>Gears and Wears>New Shoes, New Pain
I am coming back from a tibial stress fracture. The doctor prescribed me new shoes. I went to the store, was fitted and on the spot the shoes felt great. And then...
I went out for run number 1 in the shoes and got home with some heel pain and pain on the outside of both feet. It felt similar to PF at first, but not in the same place. The pain lasted about a day and a half.
Went out for run number 2 in the new shoes and had the exact same pain, more intense, especially the next morning. I had the pain for about two full days.

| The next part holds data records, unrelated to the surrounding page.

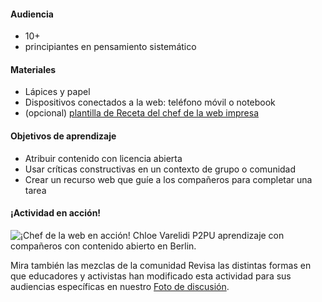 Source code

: #### Audiencia

* 10+
* principiantes en pensamiento sistemático

#### Materiales

* Lápices y papel
* Dispositivos conectados a la web: teléfono móvil o notebook
* (opcional) [plantilla de Receta del chef de la web impresa](https://michelle.makes.org/thimble/OTg5MDY5NTY4/web-chef-recipe)

#### Objetivos de aprendizaje

* Atribuir contenido con licencia abierta
* Usar críticas constructivas en un contexto de grupo o comunidad
* Crear un recurso web que guíe a los compañeros para completar una tarea

#### ¡Actividad en acción!

![¡Chef de la web en acción!](http://mozilla.github.io/webmaker-curriculum/images/chef-in-action.jpg)
Chloe Varelidi
P2PU aprendizaje con compañeros con contenido abierto en Berlin.

Mira también las mezclas de la comunidad
Revisa las distintas formas en que educadores y activistas han modificado esta actividad para sus audiencias específicas en nuestro [Foto de discusión](http://discourse.webmaker.org/t/testing-2-writing-the-web/1195/3).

I will be running for the third time in said shoes tomorrow. The prescribed run is supposed to be longer and faster than the last two runs in these shoes and am concerned about more pain and even injury. I was wearing my old shoes for about two weeks with my reentry plan with no pain. I am trying to figure out whether I should wear the new shoes, old shoes or scrap them all and try again for a new pair of shoes.
Thoughts? Anyone out there coming back from a stress fracture and told to wear super motion control shoes (they are firm, not what I am accustom to for sure)? Anyone have recommendations for motion control at the ankle, yet flexible in the forefoot? What would you do?
The Alchemy and Equalon are pretty different shoes. To my knowledge, the Alchemy is going to feel quite a bit firmer.
Not to immediately distrust the shoe fitter, but do you have excessive pronation that needs to be tamed? Everyone's different, but I've had success using a structured insole (support!) in neutral shoes (cushioning!). My legs and flat feet do need a little help, but I don't over-pronate much. YMMV, of course.
If it's painful to run in the new shoes, but not painful to run in your old shoes then I wouldn't run in the new shoes.
How did you choose the shoes you ended up with? Were they recommended by the guys in the running store?
I don't think there's a lot of point in us recommending particular models here - what works well for one person really doesn't suit another - you can only really know by running in them.